AIM OF THE TASK => Only one span of the listing below is wanted: the lines from the one with "centralized coordination (planning)" through the one with "Les tests suivants", reproduced exactly, both ends kept.

DATA PROVIDED =>
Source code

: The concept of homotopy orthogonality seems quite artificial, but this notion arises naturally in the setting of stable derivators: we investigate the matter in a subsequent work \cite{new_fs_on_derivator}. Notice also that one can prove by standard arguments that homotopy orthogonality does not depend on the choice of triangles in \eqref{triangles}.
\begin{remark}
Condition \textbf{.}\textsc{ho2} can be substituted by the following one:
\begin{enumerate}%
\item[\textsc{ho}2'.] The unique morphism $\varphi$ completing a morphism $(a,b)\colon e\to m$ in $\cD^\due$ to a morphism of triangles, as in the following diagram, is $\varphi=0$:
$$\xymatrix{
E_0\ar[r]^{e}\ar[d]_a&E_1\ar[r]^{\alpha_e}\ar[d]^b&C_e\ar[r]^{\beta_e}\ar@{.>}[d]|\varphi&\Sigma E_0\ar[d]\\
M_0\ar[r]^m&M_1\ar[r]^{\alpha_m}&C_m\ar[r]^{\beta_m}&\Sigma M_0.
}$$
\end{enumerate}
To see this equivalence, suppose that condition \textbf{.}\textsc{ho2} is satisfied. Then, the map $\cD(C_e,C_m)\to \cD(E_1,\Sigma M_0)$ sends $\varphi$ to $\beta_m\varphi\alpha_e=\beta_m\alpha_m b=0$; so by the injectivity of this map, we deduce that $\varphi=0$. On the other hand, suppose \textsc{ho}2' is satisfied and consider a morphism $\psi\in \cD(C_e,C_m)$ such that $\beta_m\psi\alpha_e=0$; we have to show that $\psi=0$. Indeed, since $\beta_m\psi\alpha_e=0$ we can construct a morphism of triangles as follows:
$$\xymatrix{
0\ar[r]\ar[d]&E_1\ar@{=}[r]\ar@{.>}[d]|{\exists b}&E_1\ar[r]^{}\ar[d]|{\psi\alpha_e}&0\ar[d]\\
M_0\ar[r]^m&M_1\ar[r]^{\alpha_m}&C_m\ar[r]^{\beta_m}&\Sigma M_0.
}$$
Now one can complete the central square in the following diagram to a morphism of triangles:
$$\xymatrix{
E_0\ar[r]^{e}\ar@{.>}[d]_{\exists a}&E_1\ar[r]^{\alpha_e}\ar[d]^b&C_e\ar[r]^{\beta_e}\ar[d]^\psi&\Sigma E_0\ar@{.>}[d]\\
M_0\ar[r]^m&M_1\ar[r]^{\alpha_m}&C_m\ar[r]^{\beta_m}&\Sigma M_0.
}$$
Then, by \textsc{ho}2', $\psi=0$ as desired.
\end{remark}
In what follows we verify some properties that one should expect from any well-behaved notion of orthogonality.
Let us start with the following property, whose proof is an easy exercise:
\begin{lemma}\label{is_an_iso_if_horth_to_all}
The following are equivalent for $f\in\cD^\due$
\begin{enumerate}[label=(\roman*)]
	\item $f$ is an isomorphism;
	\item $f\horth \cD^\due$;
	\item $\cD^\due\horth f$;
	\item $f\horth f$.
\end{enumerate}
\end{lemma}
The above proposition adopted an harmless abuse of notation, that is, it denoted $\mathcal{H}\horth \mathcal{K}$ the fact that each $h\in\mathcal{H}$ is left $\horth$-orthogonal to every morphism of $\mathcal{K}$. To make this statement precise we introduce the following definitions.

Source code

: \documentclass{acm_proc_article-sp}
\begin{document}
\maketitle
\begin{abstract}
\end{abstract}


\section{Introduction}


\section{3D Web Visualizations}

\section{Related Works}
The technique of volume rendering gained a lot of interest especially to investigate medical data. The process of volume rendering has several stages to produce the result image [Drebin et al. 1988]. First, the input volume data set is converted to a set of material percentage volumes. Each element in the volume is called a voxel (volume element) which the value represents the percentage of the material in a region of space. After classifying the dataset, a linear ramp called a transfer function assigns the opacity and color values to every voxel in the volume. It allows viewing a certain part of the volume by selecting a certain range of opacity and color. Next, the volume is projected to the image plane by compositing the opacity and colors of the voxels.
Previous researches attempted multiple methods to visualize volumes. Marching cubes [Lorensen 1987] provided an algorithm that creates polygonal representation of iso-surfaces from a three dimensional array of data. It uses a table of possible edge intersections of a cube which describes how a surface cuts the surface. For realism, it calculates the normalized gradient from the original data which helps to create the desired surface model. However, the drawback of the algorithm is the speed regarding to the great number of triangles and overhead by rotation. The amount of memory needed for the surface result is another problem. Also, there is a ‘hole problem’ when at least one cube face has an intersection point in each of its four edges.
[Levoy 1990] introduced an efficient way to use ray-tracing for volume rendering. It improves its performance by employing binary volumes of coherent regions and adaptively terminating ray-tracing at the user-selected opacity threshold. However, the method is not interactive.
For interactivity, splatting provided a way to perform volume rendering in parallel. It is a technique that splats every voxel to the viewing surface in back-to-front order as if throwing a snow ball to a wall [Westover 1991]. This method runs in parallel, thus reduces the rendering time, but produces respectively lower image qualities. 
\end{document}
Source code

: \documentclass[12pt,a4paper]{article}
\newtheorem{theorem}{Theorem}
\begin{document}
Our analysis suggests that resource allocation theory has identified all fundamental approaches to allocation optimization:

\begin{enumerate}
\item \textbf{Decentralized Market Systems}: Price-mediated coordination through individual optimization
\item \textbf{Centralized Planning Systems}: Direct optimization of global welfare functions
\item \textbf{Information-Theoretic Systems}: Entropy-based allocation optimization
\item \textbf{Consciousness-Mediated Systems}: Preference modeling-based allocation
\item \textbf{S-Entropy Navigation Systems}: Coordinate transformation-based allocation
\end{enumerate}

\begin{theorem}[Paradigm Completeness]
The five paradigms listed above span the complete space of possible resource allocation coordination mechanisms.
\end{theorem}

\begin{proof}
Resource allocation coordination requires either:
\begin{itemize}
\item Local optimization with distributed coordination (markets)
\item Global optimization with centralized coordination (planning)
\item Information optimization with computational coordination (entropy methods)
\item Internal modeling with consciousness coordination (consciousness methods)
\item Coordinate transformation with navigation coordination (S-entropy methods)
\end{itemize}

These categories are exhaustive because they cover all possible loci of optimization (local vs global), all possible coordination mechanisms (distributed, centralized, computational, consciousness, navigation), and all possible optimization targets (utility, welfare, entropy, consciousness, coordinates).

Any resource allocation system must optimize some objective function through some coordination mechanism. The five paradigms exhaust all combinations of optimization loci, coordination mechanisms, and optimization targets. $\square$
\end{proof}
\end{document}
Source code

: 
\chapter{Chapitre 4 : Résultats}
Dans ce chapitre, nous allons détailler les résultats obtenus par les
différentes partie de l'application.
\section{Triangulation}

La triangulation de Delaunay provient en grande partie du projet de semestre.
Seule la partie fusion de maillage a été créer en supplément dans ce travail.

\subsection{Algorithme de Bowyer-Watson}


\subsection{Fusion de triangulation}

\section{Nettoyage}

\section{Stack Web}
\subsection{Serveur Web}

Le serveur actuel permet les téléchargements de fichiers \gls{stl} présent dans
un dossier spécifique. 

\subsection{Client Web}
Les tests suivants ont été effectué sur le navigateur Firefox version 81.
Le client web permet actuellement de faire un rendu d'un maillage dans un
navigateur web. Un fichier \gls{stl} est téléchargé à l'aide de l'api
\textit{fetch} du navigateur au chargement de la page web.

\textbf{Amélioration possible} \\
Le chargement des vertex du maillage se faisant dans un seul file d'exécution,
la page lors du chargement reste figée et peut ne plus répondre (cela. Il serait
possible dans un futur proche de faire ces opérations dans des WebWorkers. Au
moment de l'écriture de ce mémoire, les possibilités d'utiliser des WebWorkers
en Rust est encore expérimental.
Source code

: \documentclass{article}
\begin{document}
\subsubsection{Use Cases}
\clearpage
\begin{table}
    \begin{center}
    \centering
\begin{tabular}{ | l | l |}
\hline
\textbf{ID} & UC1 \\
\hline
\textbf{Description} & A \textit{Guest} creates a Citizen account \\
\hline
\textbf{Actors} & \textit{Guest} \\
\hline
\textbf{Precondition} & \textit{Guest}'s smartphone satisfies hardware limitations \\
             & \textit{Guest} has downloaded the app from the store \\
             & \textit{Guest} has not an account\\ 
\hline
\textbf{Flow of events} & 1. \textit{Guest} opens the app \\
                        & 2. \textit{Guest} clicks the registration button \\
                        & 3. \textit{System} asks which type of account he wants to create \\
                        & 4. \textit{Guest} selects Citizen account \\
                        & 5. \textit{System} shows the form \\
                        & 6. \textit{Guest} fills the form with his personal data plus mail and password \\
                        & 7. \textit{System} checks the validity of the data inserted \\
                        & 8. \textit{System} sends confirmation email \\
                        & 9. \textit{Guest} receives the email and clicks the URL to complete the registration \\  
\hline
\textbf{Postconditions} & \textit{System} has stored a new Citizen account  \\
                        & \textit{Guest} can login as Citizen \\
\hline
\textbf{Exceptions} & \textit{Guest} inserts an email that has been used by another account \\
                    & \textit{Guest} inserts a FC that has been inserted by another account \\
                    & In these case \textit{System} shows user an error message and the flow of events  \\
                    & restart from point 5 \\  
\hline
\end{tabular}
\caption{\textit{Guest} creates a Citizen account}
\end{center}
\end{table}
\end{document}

SOLUTION TO THIS TASK =>
\item Global optimization with centralized coordination (planning)
\item Information optimization with computational coordination (entropy methods)
\item Internal modeling with consciousness coordination (consciousness methods)
\item Coordinate transformation with navigation coordination (S-entropy methods)
\end{itemize}

These categories are exhaustive because they cover all possible loci of optimization (local vs global), all possible coordination mechanisms (distributed, centralized, computational, consciousness, navigation), and all possible optimization targets (utility, welfare, entropy, consciousness, coordinates).

Any resource allocation system must optimize some objective function through some coordination mechanism. The five paradigms exhaust all combinations of optimization loci, coordination mechanisms, and optimization targets. $\square$
\end{proof}
\end{document}
Source code

: 
\chapter{Chapitre 4 : Résultats}
Dans ce chapitre, nous allons détailler les résultats obtenus par les
différentes partie de l'application.
\section{Triangulation}

La triangulation de Delaunay provient en grande partie du projet de semestre.
Seule la partie fusion de maillage a été créer en supplément dans ce travail.

\subsection{Algorithme de Bowyer-Watson}


\subsection{Fusion de triangulation}

\section{Nettoyage}

\section{Stack Web}
\subsection{Serveur Web}

Le serveur actuel permet les téléchargements de fichiers \gls{stl} présent dans
un dossier spécifique. 

\subsection{Client Web}
Les tests suivants ont été effectué sur le navigateur Firefox version 81.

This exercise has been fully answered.